INFORMATION –
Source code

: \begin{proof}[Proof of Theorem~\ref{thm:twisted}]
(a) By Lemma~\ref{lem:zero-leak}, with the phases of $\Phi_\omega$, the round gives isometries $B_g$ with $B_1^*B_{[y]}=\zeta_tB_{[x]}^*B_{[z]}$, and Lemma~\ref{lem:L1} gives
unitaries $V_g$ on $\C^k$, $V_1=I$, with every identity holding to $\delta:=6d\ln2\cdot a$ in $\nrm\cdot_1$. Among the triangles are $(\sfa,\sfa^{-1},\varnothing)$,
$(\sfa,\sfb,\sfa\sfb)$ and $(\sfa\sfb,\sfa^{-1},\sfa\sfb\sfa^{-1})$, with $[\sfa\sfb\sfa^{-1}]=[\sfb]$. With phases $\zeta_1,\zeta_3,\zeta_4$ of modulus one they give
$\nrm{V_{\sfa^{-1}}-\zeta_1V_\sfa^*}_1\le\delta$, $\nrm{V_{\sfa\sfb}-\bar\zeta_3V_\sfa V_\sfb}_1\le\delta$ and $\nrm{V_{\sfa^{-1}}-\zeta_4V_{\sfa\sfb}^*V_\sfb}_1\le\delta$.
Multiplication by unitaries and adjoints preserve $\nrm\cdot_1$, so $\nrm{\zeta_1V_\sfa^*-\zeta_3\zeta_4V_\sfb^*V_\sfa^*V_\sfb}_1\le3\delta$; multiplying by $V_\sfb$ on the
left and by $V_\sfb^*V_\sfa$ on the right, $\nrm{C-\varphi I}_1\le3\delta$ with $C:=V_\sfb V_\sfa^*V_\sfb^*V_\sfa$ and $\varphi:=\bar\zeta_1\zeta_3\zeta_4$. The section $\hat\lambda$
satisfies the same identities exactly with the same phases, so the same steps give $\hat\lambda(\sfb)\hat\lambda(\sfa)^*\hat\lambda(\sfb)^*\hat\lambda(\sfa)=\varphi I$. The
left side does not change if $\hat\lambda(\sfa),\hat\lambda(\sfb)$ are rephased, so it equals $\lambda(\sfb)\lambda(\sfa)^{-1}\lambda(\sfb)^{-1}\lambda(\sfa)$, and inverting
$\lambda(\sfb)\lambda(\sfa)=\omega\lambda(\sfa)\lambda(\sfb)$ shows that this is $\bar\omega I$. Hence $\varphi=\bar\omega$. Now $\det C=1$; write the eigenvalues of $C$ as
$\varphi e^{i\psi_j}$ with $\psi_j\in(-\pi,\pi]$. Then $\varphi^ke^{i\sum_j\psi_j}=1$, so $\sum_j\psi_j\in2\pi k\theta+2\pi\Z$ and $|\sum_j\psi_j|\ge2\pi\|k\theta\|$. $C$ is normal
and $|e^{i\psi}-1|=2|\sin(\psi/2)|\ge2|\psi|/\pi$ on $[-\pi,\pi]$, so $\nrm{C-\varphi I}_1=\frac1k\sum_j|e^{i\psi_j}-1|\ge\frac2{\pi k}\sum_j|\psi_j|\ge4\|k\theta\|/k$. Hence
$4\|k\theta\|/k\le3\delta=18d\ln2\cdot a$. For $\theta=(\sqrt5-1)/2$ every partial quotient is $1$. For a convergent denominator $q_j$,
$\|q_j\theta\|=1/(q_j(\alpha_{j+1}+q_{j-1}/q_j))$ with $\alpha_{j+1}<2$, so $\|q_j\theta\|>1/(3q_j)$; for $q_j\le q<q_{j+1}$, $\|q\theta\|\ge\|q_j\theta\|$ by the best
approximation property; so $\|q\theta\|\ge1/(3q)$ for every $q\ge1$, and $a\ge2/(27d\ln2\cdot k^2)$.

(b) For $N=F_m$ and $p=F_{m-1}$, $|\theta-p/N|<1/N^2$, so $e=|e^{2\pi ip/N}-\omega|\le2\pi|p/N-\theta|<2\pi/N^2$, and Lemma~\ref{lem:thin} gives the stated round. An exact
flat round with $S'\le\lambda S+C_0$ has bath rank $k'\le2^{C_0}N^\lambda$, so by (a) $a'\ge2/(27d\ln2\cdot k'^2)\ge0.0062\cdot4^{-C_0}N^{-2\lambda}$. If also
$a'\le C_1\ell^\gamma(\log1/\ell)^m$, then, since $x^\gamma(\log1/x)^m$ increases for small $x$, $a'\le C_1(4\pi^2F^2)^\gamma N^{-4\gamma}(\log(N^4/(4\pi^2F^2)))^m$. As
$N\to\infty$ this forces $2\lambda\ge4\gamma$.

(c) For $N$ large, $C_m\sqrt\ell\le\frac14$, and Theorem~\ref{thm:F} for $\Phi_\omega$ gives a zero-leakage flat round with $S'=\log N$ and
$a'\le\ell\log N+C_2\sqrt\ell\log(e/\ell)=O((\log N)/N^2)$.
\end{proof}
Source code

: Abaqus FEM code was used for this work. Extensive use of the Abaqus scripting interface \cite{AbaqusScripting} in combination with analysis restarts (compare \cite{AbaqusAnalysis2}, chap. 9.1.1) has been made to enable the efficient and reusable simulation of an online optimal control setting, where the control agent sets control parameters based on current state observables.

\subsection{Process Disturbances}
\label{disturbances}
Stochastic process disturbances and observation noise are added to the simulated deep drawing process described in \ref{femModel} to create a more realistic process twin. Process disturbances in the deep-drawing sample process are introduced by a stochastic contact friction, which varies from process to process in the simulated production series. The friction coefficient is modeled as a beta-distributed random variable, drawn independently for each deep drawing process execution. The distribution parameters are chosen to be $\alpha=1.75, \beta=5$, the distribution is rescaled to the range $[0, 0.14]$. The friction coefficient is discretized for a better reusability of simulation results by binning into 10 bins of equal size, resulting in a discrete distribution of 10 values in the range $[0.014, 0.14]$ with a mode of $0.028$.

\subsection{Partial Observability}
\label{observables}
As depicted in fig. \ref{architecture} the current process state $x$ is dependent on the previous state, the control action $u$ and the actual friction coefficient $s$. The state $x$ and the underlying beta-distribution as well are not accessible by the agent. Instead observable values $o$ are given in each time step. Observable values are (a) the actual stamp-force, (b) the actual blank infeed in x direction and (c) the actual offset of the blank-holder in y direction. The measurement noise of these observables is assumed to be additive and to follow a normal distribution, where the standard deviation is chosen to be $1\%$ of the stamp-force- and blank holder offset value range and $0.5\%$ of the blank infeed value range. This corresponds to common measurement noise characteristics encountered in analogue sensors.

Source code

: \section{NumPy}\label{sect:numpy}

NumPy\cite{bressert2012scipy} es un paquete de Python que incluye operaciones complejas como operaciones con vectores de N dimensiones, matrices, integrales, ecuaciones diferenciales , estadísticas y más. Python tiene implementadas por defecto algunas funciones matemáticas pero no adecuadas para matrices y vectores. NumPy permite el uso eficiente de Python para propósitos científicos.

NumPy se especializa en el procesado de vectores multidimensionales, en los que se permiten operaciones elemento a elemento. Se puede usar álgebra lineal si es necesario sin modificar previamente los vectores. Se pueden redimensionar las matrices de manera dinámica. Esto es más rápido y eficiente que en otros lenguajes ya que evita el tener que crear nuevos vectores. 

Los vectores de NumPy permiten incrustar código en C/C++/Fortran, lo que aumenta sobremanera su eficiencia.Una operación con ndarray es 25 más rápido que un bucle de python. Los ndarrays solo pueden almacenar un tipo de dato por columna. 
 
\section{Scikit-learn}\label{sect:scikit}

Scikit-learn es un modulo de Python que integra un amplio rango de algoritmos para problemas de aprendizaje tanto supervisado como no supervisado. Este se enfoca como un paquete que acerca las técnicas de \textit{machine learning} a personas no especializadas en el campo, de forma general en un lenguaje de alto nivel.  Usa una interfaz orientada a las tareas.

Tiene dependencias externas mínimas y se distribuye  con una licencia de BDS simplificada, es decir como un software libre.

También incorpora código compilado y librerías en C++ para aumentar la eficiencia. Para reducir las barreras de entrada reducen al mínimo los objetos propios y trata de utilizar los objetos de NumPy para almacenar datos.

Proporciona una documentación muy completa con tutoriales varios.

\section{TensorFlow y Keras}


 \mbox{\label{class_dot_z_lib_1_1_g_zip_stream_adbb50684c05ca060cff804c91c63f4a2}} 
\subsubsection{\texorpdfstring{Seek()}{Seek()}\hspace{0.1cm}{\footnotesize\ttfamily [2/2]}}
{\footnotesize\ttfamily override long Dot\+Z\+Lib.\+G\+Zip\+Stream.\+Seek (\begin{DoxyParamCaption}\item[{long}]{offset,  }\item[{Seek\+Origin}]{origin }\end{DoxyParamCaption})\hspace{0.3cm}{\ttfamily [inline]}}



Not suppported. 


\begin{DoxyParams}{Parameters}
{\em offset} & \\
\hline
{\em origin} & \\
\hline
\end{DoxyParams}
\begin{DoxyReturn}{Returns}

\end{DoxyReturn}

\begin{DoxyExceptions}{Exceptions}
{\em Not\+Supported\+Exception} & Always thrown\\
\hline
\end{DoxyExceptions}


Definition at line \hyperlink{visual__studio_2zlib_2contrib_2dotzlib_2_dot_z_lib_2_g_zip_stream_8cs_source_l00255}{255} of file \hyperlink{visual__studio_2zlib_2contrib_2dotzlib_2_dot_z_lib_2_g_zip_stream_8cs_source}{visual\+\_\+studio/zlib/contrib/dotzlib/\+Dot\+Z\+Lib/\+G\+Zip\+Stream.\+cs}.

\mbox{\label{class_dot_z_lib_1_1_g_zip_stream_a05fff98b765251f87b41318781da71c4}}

TASK DIRECTIONS –
Apply a filter for "DoxyExceptions" to the entries and show each line that passes.

TASK SOLUTION –
\begin{DoxyExceptions}{Exceptions}
\end{DoxyExceptions}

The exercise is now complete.